México no está en sus prioridades estratégicas, según personas que lo conocen, aunque tampoco es distante. De hecho, mantiene una gran amistad con Emilio Lozoya, el primer director de Pemex en el gobierno peñista, despedido hace casi un año tras un largo enfrentamiento, paradójicamente, con quien ahora Tillerson tiene como su primer interlocutor, Videgaray. La última gran acción empresarial de Tillerson al frente de Exxon fue en diciembre, cuando en alianza con la francesa Total ganaron una licitación petrolera en México, donde invertirán más de seis mil millones para exploración y desarrollo de uno de los bloques en aguas profundas.
El petróleo es lo suyo. En una ponencia, en junio de 2012, en el Consejo de Relaciones Exteriores de Nueva York, la organización privada que reúne a los empresarios más ricos de Estados Unidos y a los exfuncionarios del gobierno estadounidense y líderes de opinión más influyentes en la política exterior, se refirió a la relación energética con México y Canadá. “Los tres países manejan sus recursos de manera distinta, pero los tres tienen una larga relación histórica en el libre comercio a través del TLCAN, y debido a él, tenemos una estrecha relación a través de sus economías y de las coinversiones. Y ciertamente, entre los tres hay una larga relación histórica en suministro de energía”.

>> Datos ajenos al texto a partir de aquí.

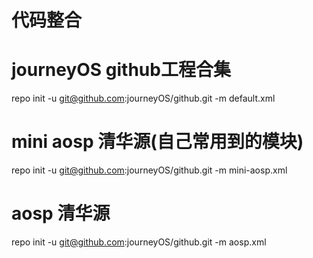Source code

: # 代码整合

# journeyOS github工程合集
repo init -u git@github.com:journeyOS/github.git -m default.xml

# mini aosp 清华源(自己常用到的模块)
repo init -u git@github.com:journeyOS/github.git -m mini-aosp.xml

# aosp 清华源
repo init -u git@github.com:journeyOS/github.git -m aosp.xml
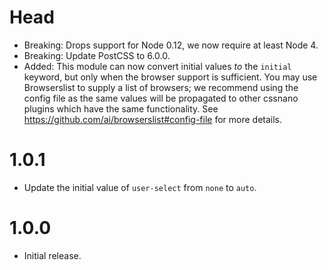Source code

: # Head

* Breaking: Drops support for Node 0.12, we now require at least Node 4.
* Breaking: Update PostCSS to 6.0.0.
* Added: This module can now convert initial values *to* the `initial` keyword,
  but only when the browser support is sufficient. You may use Browserslist to
  supply a list of browsers; we recommend using the config file as the same
  values will be propagated to other cssnano plugins which have the same
  functionality. See https://github.com/ai/browserslist#config-file for
  more details.

# 1.0.1

* Update the initial value of `user-select` from `none` to `auto`.

# 1.0.0

* Initial release.
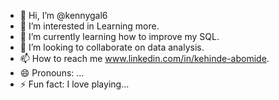 - 👋 Hi, I’m @kennygal6
- 👀 I’m interested in Learning more.
- 🌱 I’m currently learning how to improve my SQL.
- 💞️ I’m looking to collaborate on data analysis.
- 📫 How to reach me www.linkedin.com/in/kehinde-abomide.
- 😄 Pronouns: ...
- ⚡ Fun fact: I love playing...

<!---
kennygal6/kennygal6 is a ✨ special ✨ repository because its `README.md` (this file) appears on your GitHub profile.
You can click the Preview link to take a look at your changes.
--->
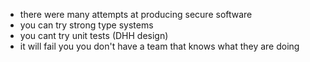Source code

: * there were many attempts at producing secure software
* you can try strong type systems
* you cant try unit tests (DHH design)
* it will fail you you don't have a team that knows what they are doing
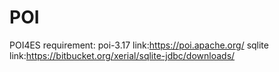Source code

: # POI
POI4ES
requirement:
poi-3.17 link:https://poi.apache.org/
sqlite link:https://bitbucket.org/xerial/sqlite-jdbc/downloads/

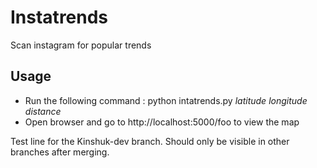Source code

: # Instatrends
Scan instagram for popular trends

## Usage
* Run the following command : python intatrends.py *latitude* *longitude* *distance*
* Open browser and go to http://localhost:5000/foo to view the map

Test line for the Kinshuk-dev branch. Should only be visible in other branches after merging.
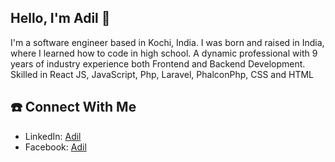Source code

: ## Hello, I'm Adil 👋 

I'm a software engineer based in Kochi, India. I was born and raised in India, where I learned how to code in high school. 
A dynamic professional with 9 years of industry experience both Frontend and Backend Development. Skilled in React JS, JavaScript, Php, Laravel, PhalconPhp, CSS and HTML


## ☎️ Connect With Me

- LinkedIn: [Adil](https://www.linkedin.com/in/mohammed-adil-11049654/)
- Facebook: [Adil](https://www.facebook.com/mohdadilvp)

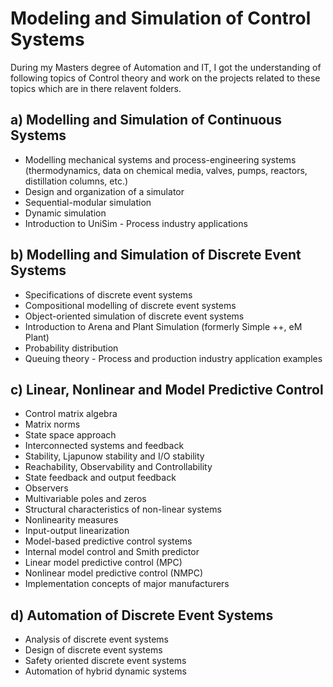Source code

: # Modeling and Simulation of Control Systems

During my Masters degree of Automation and IT, I got the understanding of following topics of Control theory and work on the projects related to these topics which are in there relavent folders.

## a) Modelling and Simulation of Continuous Systems
- Modelling mechanical systems and process-engineering systems (thermodynamics, data on chemical media, valves, pumps, reactors, distillation columns, etc.)
- Design and organization of a simulator
- Sequential-modular simulation
- Dynamic simulation
- Introduction to UniSim - Process industry applications

## b) Modelling and Simulation of Discrete Event Systems
- Specifications of discrete event systems
- Compositional modelling of discrete event systems
- Object-oriented simulation of discrete event systems
- Introduction to Arena and Plant Simulation (formerly Simple ++, eM Plant)
- Probability distribution
- Queuing theory - Process and production industry application examples

## c) Linear, Nonlinear and Model Predictive Control
- Control matrix algebra
- Matrix norms
- State space approach
- Interconnected systems and feedback
- Stability, Ljapunow stability and I/O stability
- Reachability, Observability and Controllability
- State feedback and output feedback
- Observers
- Multivariable poles and zeros
- Structural characteristics of non-linear systems
- Nonlinearity measures
- Input-output linearization
- Model-based predictive control systems
- Internal model control and Smith predictor
- Linear model predictive control (MPC)
- Nonlinear model predictive control (NMPC)
- Implementation concepts of major manufacturers

## d) Automation of Discrete Event Systems
- Analysis of discrete event systems
- Design of discrete event systems
- Safety oriented discrete event systems
- Automation of hybrid dynamic systems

En esa plática, Tillerson expresó su esperanza de que la relación con México se profundizaría gracias a la reforma energética, lo que abriría a Estados Unidos grandes oportunidades. La posición de Tillerson, aunque discrepa con la de Trump en libre comercio, siempre ha estado asociada a la idea de que la seguridad energética norteamericana forme parte central de las negociaciones trilaterales. La discrepancia de posiciones con su actual jefe expuso sus contradicciones durante la audiencia de confirmación en el Senado, cuando al admitir que comparte las preocupaciones de Trump en aquellos aspectos donde no hay beneficios para Estados Unidos, dijo que el libre comercio entre las naciones “es crítico para el éxito de nuestra política exterior”.
El discurso de Tillerson no es incendiario ni proteccionista ni reduccionista como el de su jefe. Cuando el senador de Nueva Jersey, Bob Menéndez, le pidió su opinión sobre el deseo de “aislar a México con un muro” y la retórica de Trump contra los mexicanos, respondió: “Yo nunca caracterizaría a todos los mexicanos con una etiqueta. México es un vecino confiable de mucho tiempo y un amigo de este país… Aunque probablemente tenemos diferencias en cuanto al reforzamiento de nuestras leyes de inmigración, aún necesitamos continuar cooperando con México en temas importantes de interés común, como el narcotráfico”.
Tillerson, por su conocimiento –aunque parcial– de México, puede ser considerado un aliado del gobierno peñista al compartir objetivos comunes y coincidir en que una buena relación es benéfica para los intereses de cada país. Su visita, sorprendente por la rapidez con la cual la programó, es una señal que puede ser vista con optimismo. No obstante, Tillerson llegará herido. Apenas la semana pasada, en uno de los múltiples arrebatos del presidente estadounidense, su propuesta de Elliot Abrams como número dos en el Departamento de Estado, aprobada después de una cordial plática del viejo halcón de la política exterior con Trump, se derrumbó cuando enteraron al jefe de la Casa Blanca de un viejo artículo donde lo criticaba. Trump no entiende de formas y desautorizó a Tillerson en la primera gran decisión que tomaba.
Tillerson no es un procónsul de Trump, y como su canciller, lo que diga y haga en Washington será valorado y tomado en cuenta. El problema con este notable y notorio revés de Trump a su canciller, es que le restó legitimidad, y dio fuerza a quienes en la Casa Blanca, como siempre sucede, buscan incidir más que el secretario de Estado en política exterior. Históricamente, la relación tensa e intensa se da entre el canciller y quien encabece el Consejo de Seguridad Nacional. Pero ahora, Tillerson tiene dos obstáculos más: el yerno de Trump y superconsejero –Israel, Medio Oriente y México los temas en donde más está involucrado–, Jared Kushner, y el jefe de estrategia de la Casa Blanca, Stephen Bannon, quien tiene la visión de que México es un Estado fallido y hay que actuar en consecuencia.
La tarea de Tillerson, por lo que a México se refiere, es traducir a Trump las razones por las que debería mantener el statu quo en la relación con México. El canciller de Trump entiende el valor de la sociedad, pero no se le ve la fuerza para imponer su visión en la Casa Blanca. Su visita es útil, pero no habrá que colocar en ella sola la restauración de la relación trilateral a como estaba, parece historia, hace 26 días.